What is Logistic Regression?
Logistic regression predicts the probability of an outcome that can only have two values (i.e. a dichotomy).
The prediction based on the use of one or several predictors (numerical and categorical).
A linear regression not appropriate for predicting the value of a binary variable for two reasons:
- A linear regression will predict values outside the acceptable range (e.g. predicting probabilities outside the range 0 to 1).
- Since the dichotomous experiments can only have one of two possible values for each experiment, the residuals will not normally distribute above the predicted line.

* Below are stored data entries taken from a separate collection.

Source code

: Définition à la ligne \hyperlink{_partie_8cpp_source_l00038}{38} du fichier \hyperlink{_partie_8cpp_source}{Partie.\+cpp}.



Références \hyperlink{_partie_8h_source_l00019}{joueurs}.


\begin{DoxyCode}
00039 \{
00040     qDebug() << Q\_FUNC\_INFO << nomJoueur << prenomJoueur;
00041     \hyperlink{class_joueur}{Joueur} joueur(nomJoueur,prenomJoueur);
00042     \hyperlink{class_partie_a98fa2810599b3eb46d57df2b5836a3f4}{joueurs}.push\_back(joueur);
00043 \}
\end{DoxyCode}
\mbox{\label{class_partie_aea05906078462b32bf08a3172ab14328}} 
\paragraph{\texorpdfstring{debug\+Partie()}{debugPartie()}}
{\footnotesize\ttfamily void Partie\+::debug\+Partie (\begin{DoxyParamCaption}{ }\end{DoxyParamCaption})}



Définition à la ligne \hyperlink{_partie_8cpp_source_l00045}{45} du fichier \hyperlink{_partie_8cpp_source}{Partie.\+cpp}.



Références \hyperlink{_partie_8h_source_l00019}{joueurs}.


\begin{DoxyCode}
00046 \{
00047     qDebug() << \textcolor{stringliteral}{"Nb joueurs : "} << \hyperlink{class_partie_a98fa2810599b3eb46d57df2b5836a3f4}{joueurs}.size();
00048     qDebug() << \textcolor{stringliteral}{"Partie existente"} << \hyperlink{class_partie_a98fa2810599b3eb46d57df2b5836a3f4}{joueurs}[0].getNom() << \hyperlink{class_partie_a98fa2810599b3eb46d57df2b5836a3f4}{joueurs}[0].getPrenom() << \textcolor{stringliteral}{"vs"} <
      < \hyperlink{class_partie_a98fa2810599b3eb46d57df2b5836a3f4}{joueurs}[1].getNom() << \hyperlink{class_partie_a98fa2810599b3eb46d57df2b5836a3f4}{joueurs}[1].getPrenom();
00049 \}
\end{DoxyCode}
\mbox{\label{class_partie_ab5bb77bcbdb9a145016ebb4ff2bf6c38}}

A logistic regression produces a logistic curve, which limited to values between 0 and 1.
Logistic regression similar to a linear regression, but the curve constructed using the natural logarithm of the “odds” of the target variable, rather than the probability.
Moreover, the predictors do not have to be normally distributed or have equal variance in each group.
In the logistic regressions, the constant (b0) moves the curve left and right and the slope (b1) defines the steepness of the curve.
An advantage of logistic regression is that the algorithm is highly flexible, taking any kind of input. And supports several different analytical tasks:
- Use demographics to make predictions about outcomes, such as risk for a certain disease.
- Explore and weight the factors that contribute to a result. For example, find the factors that influence customers to make a repeat visit to a store.
- Classify documents, e-mail, or other objects that have many attributes.